Pour la première fois, le 27 avril dernier, le Sénat s'est prononcé par un vote sur la déclaration du Gouvernement sur le projet de programme de stabilité, en application de l'article 50-1 de la Constitution. La recommandation de la Commission européenne au Conseil concernant le programme national de réforme de la France pour 2011 et portant avis du Conseil sur le programme de stabilité actualisé de la France pour la période 2011-2014, adoptée le 7 juin 2011, exprime des analyses très proches de celles de la commission.
La recommandation de la Commission européenne rejoint en effet pleinement les analyses de la commission des finances, telles qu'elles ont été en particulier exprimées dans mon récent rapport d'information (n° 456, 2010-2011) sur le projet de programme de stabilité.
Ainsi, selon la Commission européenne :
- « sur la base de l'évaluation du programme de stabilité effectuée conformément au règlement (CE) n° 1466/97 du Conseil, [il apparaît] que le scénario macroéconomique sur lequel se fondent les projections budgétaires est trop optimiste.
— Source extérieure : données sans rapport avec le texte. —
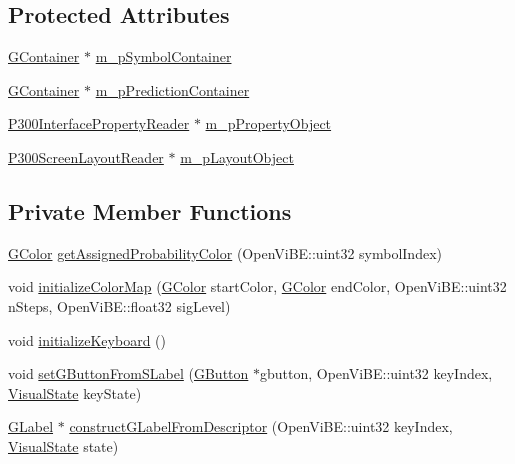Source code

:\subsection*{Protected Attributes}
\begin{DoxyCompactItemize}
\item 
\hyperlink{classOpenViBEApplications_1_1GContainer}{GContainer} $\ast$ \hyperlink{classOpenViBEApplications_1_1P300KeyboardHandler_a22390cd11cae7a74d0d22a52edb4f32c}{m\_\-pSymbolContainer}
\item 
\hyperlink{classOpenViBEApplications_1_1GContainer}{GContainer} $\ast$ \hyperlink{classOpenViBEApplications_1_1P300KeyboardHandler_aaa8dbe9e453a27bb6741a57be97e9110}{m\_\-pPredictionContainer}
\item 
\hyperlink{classOpenViBEApplications_1_1P300InterfacePropertyReader}{P300InterfacePropertyReader} $\ast$ \hyperlink{classOpenViBEApplications_1_1P300KeyboardHandler_a957c021c16780736cf2e175cdebc1f5a}{m\_\-pPropertyObject}
\item 
\hyperlink{classOpenViBEApplications_1_1P300ScreenLayoutReader}{P300ScreenLayoutReader} $\ast$ \hyperlink{classOpenViBEApplications_1_1P300KeyboardHandler_a1fd87979441e2834eef9f3f363f49561}{m\_\-pLayoutObject}
\end{DoxyCompactItemize}
\subsection*{Private Member Functions}
\begin{DoxyCompactItemize}
\item 
\hyperlink{structOpenViBEApplications_1_1GColor}{GColor} \hyperlink{classOpenViBEApplications_1_1P300KeyboardHandler_a8d88c72733593905d3a94a2e156e3d68}{getAssignedProbabilityColor} (OpenViBE::uint32 symbolIndex)
\item 
void \hyperlink{classOpenViBEApplications_1_1P300KeyboardHandler_ae5863a522c7a25bfdb457847bfca1d8e}{initializeColorMap} (\hyperlink{structOpenViBEApplications_1_1GColor}{GColor} startColor, \hyperlink{structOpenViBEApplications_1_1GColor}{GColor} endColor, OpenViBE::uint32 nSteps, OpenViBE::float32 sigLevel)
\item 
void \hyperlink{classOpenViBEApplications_1_1P300KeyboardHandler_ae05d96dd9db790b05afb11c18fec508f}{initializeKeyboard} ()
\item 
void \hyperlink{classOpenViBEApplications_1_1P300KeyboardHandler_a333f5d8f22498388e935bb960c572a7f}{setGButtonFromSLabel} (\hyperlink{classOpenViBEApplications_1_1GButton}{GButton} $\ast$gbutton, OpenViBE::uint32 keyIndex, \hyperlink{ova__defines_8h_ac2575a0c79ceb4592555fa66f173dfc8}{VisualState} keyState)
\item 
\hyperlink{classOpenViBEApplications_1_1GLabel}{GLabel} $\ast$ \hyperlink{classOpenViBEApplications_1_1P300KeyboardHandler_a60751010ae5c5533655c10102290d934}{constructGLabelFromDescriptor} (OpenViBE::uint32 keyIndex, \hyperlink{ova__defines_8h_ac2575a0c79ceb4592555fa66f173dfc8}{VisualState} state)
\end{DoxyCompactItemize}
Les taux de croissance prévus sont légèrement supérieurs aux projections les plus récentes des services de la Commission pour 2011 et 2012 et restent nettement supérieurs à la croissance potentielle dans les dernières années » ;
- « la trajectoire d'ajustement du déficit et de la dette est entourée de plusieurs risques liés notamment à la possibilité que le scénario macroéconomique soit moins favorable qu'escompté, au manque de précision de certaines mesures et au fait que les objectifs n'ont souvent pas été atteints par le passé. Par conséquent, en l'absence de mesures supplémentaires, il ne peut pas être garanti que le déficit excessif sera corrigé en 2013 au plus tard » ;
- « l'effort budgétaire annuel moyen sur la période 2010-2013, fondé sur la tendance du solde structurel (recalculé), est légèrement inférieur à l'effort (supérieur à 1 % du PIB) préconisé par le Conseil » ;
- « pour rétablir une position budgétaire viable, il est indispensable d'éviter le dérapage des dépenses en étayant le renforcement de l'effort budgétaire par des mesures clairement définies, notamment parce que l'objectif 2013 ne laisse aucune marge de sécurité par rapport au seuil de 3 % du PIB » ;
- enfin, « la Commission considère que la France doit préciser davantage sa stratégie d'assainissement budgétaire, notamment pour 2012 et les années suivantes, afin de corriger son déficit excessif en 2013 au plus tard et de ramener sa dette sur une trajectoire descendante. Toute recette exceptionnelle devrait être utilisée pour accélérer la réduction du déficit et de la dette ».
Lors de l'examen de ce qui est devenu la loi n° 2010-1645 du 28 décembre 2010 de programmation des finances publiques pour les années 2011 à 2014, le Sénat a souhaité que le Gouvernement s'engage sur un certain effort structurel si, comme le juge probable la présente recommandation, la croissance était inférieure aux hypothèses retenues. Il est résulté de cette demande l'insertion dans le rapport annexé à cette loi de deux paragraphes, selon lesquels « dans un scénario alternatif où la croissance de l'activité n'atteindrait que 2 % par an sur 2012-2014 », il faudrait réaliser un effort supplémentaire « compris entre 4 milliards d'euros et 6 milliards d'euros chaque année », ce à quoi le Gouvernement « ferait face par des mesures d'économies supplémentaires sur les dépenses et les niches fiscales ou sociales pour assurer le respect de la trajectoire de déficit fixée dans la présente loi de programmation. »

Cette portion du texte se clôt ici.